### AIM OF THE TASK:
Go through the data below and return each line where the string "standard" appears.

### SOURCE INFORMATION:
◆ ◆ ◆ ◆

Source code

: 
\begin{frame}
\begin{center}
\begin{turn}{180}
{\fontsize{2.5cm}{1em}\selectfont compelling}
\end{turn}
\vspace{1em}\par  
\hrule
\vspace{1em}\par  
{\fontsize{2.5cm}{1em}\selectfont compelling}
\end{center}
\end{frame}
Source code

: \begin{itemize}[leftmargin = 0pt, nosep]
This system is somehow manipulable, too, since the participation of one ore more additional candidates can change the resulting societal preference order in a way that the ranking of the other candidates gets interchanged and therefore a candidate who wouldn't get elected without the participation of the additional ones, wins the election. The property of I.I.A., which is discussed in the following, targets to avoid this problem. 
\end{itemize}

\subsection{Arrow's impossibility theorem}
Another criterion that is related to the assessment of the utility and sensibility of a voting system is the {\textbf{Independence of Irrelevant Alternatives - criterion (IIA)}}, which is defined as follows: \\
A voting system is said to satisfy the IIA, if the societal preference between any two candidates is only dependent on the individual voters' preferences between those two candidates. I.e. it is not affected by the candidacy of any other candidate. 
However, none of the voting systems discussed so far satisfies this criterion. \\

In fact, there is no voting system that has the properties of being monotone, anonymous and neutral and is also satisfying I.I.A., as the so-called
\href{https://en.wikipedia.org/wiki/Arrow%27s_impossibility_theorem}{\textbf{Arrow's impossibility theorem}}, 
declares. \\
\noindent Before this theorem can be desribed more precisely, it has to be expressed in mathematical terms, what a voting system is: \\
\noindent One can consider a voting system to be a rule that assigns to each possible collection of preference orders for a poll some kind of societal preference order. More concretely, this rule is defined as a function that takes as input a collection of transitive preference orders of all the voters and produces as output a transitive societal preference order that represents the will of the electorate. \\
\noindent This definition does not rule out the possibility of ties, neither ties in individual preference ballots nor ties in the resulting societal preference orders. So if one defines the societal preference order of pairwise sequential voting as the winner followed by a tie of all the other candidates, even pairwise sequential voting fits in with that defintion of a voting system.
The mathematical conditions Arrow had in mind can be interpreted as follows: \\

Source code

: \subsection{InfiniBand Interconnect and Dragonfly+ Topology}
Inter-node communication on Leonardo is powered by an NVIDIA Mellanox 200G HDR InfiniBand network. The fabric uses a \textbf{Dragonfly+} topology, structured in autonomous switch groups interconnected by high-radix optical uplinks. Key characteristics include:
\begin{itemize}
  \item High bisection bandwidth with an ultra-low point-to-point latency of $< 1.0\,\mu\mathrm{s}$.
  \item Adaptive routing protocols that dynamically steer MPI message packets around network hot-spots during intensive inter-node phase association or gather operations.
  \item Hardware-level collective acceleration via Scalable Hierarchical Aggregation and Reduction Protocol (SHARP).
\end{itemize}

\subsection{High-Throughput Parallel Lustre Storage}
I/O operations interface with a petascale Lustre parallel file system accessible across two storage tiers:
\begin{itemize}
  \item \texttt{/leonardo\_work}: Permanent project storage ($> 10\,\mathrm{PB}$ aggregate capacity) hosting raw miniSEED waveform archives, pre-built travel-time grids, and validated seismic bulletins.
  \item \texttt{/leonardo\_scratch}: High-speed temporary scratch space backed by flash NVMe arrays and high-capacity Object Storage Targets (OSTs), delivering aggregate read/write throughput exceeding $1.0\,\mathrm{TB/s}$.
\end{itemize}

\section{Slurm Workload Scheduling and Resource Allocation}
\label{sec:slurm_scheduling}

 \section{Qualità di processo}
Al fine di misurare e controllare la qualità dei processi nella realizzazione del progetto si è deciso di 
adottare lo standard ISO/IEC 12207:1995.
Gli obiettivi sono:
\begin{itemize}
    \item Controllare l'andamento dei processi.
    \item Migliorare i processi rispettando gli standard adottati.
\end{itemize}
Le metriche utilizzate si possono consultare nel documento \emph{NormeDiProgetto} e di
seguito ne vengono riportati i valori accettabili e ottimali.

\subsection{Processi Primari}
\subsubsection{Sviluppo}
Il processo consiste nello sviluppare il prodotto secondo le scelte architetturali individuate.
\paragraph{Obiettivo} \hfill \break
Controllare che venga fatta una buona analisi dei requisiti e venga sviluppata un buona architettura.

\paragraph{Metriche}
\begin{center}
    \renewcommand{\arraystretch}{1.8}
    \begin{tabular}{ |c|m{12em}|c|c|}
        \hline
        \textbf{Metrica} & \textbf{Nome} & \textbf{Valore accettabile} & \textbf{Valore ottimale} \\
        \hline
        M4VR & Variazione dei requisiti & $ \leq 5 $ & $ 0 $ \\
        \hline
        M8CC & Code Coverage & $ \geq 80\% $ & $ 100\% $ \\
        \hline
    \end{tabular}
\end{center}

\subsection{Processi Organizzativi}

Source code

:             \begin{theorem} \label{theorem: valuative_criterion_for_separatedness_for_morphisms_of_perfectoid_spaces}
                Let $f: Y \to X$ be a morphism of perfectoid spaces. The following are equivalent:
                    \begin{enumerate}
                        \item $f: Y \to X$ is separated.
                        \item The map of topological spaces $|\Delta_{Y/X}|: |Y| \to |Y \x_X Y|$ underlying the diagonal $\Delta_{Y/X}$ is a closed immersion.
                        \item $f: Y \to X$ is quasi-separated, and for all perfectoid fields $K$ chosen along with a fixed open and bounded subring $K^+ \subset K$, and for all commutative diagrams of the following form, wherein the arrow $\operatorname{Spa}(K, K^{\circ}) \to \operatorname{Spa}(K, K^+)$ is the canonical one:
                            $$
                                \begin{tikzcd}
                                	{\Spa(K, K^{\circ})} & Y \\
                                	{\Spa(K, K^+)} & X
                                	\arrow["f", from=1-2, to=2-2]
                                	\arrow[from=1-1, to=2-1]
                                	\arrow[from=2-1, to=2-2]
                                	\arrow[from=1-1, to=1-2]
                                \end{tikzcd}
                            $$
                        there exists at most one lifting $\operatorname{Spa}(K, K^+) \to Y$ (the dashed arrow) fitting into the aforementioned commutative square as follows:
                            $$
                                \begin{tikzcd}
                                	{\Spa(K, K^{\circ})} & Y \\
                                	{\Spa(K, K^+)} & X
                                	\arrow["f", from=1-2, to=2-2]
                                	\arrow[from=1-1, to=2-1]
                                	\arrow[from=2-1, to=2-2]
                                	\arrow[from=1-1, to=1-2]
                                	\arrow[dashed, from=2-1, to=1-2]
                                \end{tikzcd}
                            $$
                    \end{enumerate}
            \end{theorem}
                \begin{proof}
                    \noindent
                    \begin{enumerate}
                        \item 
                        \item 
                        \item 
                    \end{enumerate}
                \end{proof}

◆ ◆ ◆ ◆

### TASK RESPONSE:
adottare lo standard ISO/IEC 12207:1995.
    \item Migliorare i processi rispettando gli standard adottati.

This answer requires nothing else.